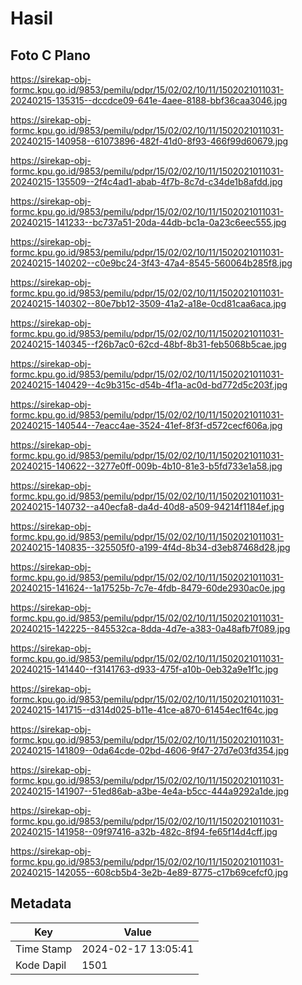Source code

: # Hasil

## Foto C Plano

https://sirekap-obj-formc.kpu.go.id/9853/pemilu/pdpr/15/02/02/10/11/1502021011031-20240215-135315--dccdce09-641e-4aee-8188-bbf36caa3046.jpg

https://sirekap-obj-formc.kpu.go.id/9853/pemilu/pdpr/15/02/02/10/11/1502021011031-20240215-140958--61073896-482f-41d0-8f93-466f99d60679.jpg

https://sirekap-obj-formc.kpu.go.id/9853/pemilu/pdpr/15/02/02/10/11/1502021011031-20240215-135509--2f4c4ad1-abab-4f7b-8c7d-c34de1b8afdd.jpg

https://sirekap-obj-formc.kpu.go.id/9853/pemilu/pdpr/15/02/02/10/11/1502021011031-20240215-141233--bc737a51-20da-44db-bc1a-0a23c6eec555.jpg

https://sirekap-obj-formc.kpu.go.id/9853/pemilu/pdpr/15/02/02/10/11/1502021011031-20240215-140202--c0e9bc24-3f43-47a4-8545-560064b285f8.jpg

https://sirekap-obj-formc.kpu.go.id/9853/pemilu/pdpr/15/02/02/10/11/1502021011031-20240215-140302--80e7bb12-3509-41a2-a18e-0cd81caa6aca.jpg

https://sirekap-obj-formc.kpu.go.id/9853/pemilu/pdpr/15/02/02/10/11/1502021011031-20240215-140345--f26b7ac0-62cd-48bf-8b31-feb5068b5cae.jpg

https://sirekap-obj-formc.kpu.go.id/9853/pemilu/pdpr/15/02/02/10/11/1502021011031-20240215-140429--4c9b315c-d54b-4f1a-ac0d-bd772d5c203f.jpg

https://sirekap-obj-formc.kpu.go.id/9853/pemilu/pdpr/15/02/02/10/11/1502021011031-20240215-140544--7eacc4ae-3524-41ef-8f3f-d572cecf606a.jpg

https://sirekap-obj-formc.kpu.go.id/9853/pemilu/pdpr/15/02/02/10/11/1502021011031-20240215-140622--3277e0ff-009b-4b10-81e3-b5fd733e1a58.jpg

https://sirekap-obj-formc.kpu.go.id/9853/pemilu/pdpr/15/02/02/10/11/1502021011031-20240215-140732--a40ecfa8-da4d-40d8-a509-94214f1184ef.jpg

https://sirekap-obj-formc.kpu.go.id/9853/pemilu/pdpr/15/02/02/10/11/1502021011031-20240215-140835--325505f0-a199-4f4d-8b34-d3eb87468d28.jpg

https://sirekap-obj-formc.kpu.go.id/9853/pemilu/pdpr/15/02/02/10/11/1502021011031-20240215-141624--1a17525b-7c7e-4fdb-8479-60de2930ac0e.jpg

https://sirekap-obj-formc.kpu.go.id/9853/pemilu/pdpr/15/02/02/10/11/1502021011031-20240215-142225--845532ca-8dda-4d7e-a383-0a48afb7f089.jpg

https://sirekap-obj-formc.kpu.go.id/9853/pemilu/pdpr/15/02/02/10/11/1502021011031-20240215-141440--f3141763-d933-475f-a10b-0eb32a9e1f1c.jpg

https://sirekap-obj-formc.kpu.go.id/9853/pemilu/pdpr/15/02/02/10/11/1502021011031-20240215-141715--d314d025-b11e-41ce-a870-61454ec1f64c.jpg

https://sirekap-obj-formc.kpu.go.id/9853/pemilu/pdpr/15/02/02/10/11/1502021011031-20240215-141809--0da64cde-02bd-4606-9f47-27d7e03fd354.jpg

https://sirekap-obj-formc.kpu.go.id/9853/pemilu/pdpr/15/02/02/10/11/1502021011031-20240215-141907--51ed86ab-a3be-4e4a-b5cc-444a9292a1de.jpg

https://sirekap-obj-formc.kpu.go.id/9853/pemilu/pdpr/15/02/02/10/11/1502021011031-20240215-141958--09f97416-a32b-482c-8f94-fe65f14d4cff.jpg

https://sirekap-obj-formc.kpu.go.id/9853/pemilu/pdpr/15/02/02/10/11/1502021011031-20240215-142055--608cb5b4-3e2b-4e89-8775-c17b69cefcf0.jpg


## Metadata

| Key        | Value               |
| ---------- | ------------------- |
| Time Stamp | 2024-02-17 13:05:41 |
| Kode Dapil | 1501                |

════

* _Description of the task_:
For this exercise, return every entry verbatim and omit all pictures.

* _Task result_:
Source code

: # Hasil

## Foto C Plano

https://sirekap-obj-formc.kpu.go.id/9853/pemilu/pdpr/15/02/02/10/11/1502021011031-20240215-135315--dccdce09-641e-4aee-8188-bbf36caa3046.jpg

https://sirekap-obj-formc.kpu.go.id/9853/pemilu/pdpr/15/02/02/10/11/1502021011031-20240215-140958--61073896-482f-41d0-8f93-466f99d60679.jpg

https://sirekap-obj-formc.kpu.go.id/9853/pemilu/pdpr/15/02/02/10/11/1502021011031-20240215-135509--2f4c4ad1-abab-4f7b-8c7d-c34de1b8afdd.jpg

https://sirekap-obj-formc.kpu.go.id/9853/pemilu/pdpr/15/02/02/10/11/1502021011031-20240215-141233--bc737a51-20da-44db-bc1a-0a23c6eec555.jpg

https://sirekap-obj-formc.kpu.go.id/9853/pemilu/pdpr/15/02/02/10/11/1502021011031-20240215-140202--c0e9bc24-3f43-47a4-8545-560064b285f8.jpg

https://sirekap-obj-formc.kpu.go.id/9853/pemilu/pdpr/15/02/02/10/11/1502021011031-20240215-140302--80e7bb12-3509-41a2-a18e-0cd81caa6aca.jpg

https://sirekap-obj-formc.kpu.go.id/9853/pemilu/pdpr/15/02/02/10/11/1502021011031-20240215-140345--f26b7ac0-62cd-48bf-8b31-feb5068b5cae.jpg

https://sirekap-obj-formc.kpu.go.id/9853/pemilu/pdpr/15/02/02/10/11/1502021011031-20240215-140429--4c9b315c-d54b-4f1a-ac0d-bd772d5c203f.jpg

https://sirekap-obj-formc.kpu.go.id/9853/pemilu/pdpr/15/02/02/10/11/1502021011031-20240215-140544--7eacc4ae-3524-41ef-8f3f-d572cecf606a.jpg

https://sirekap-obj-formc.kpu.go.id/9853/pemilu/pdpr/15/02/02/10/11/1502021011031-20240215-140622--3277e0ff-009b-4b10-81e3-b5fd733e1a58.jpg

https://sirekap-obj-formc.kpu.go.id/9853/pemilu/pdpr/15/02/02/10/11/1502021011031-20240215-140732--a40ecfa8-da4d-40d8-a509-94214f1184ef.jpg

https://sirekap-obj-formc.kpu.go.id/9853/pemilu/pdpr/15/02/02/10/11/1502021011031-20240215-140835--325505f0-a199-4f4d-8b34-d3eb87468d28.jpg

https://sirekap-obj-formc.kpu.go.id/9853/pemilu/pdpr/15/02/02/10/11/1502021011031-20240215-141624--1a17525b-7c7e-4fdb-8479-60de2930ac0e.jpg

https://sirekap-obj-formc.kpu.go.id/9853/pemilu/pdpr/15/02/02/10/11/1502021011031-20240215-142225--845532ca-8dda-4d7e-a383-0a48afb7f089.jpg

https://sirekap-obj-formc.kpu.go.id/9853/pemilu/pdpr/15/02/02/10/11/1502021011031-20240215-141440--f3141763-d933-475f-a10b-0eb32a9e1f1c.jpg

https://sirekap-obj-formc.kpu.go.id/9853/pemilu/pdpr/15/02/02/10/11/1502021011031-20240215-141715--d314d025-b11e-41ce-a870-61454ec1f64c.jpg

https://sirekap-obj-formc.kpu.go.id/9853/pemilu/pdpr/15/02/02/10/11/1502021011031-20240215-141809--0da64cde-02bd-4606-9f47-27d7e03fd354.jpg

https://sirekap-obj-formc.kpu.go.id/9853/pemilu/pdpr/15/02/02/10/11/1502021011031-20240215-141907--51ed86ab-a3be-4e4a-b5cc-444a9292a1de.jpg

https://sirekap-obj-formc.kpu.go.id/9853/pemilu/pdpr/15/02/02/10/11/1502021011031-20240215-141958--09f97416-a32b-482c-8f94-fe65f14d4cff.jpg

https://sirekap-obj-formc.kpu.go.id/9853/pemilu/pdpr/15/02/02/10/11/1502021011031-20240215-142055--608cb5b4-3e2b-4e89-8775-c17b69cefcf0.jpg


## Metadata

| Key        | Value               |
| ---------- | ------------------- |
| Time Stamp | 2024-02-17 13:05:41 |
| Kode Dapil | 1501                |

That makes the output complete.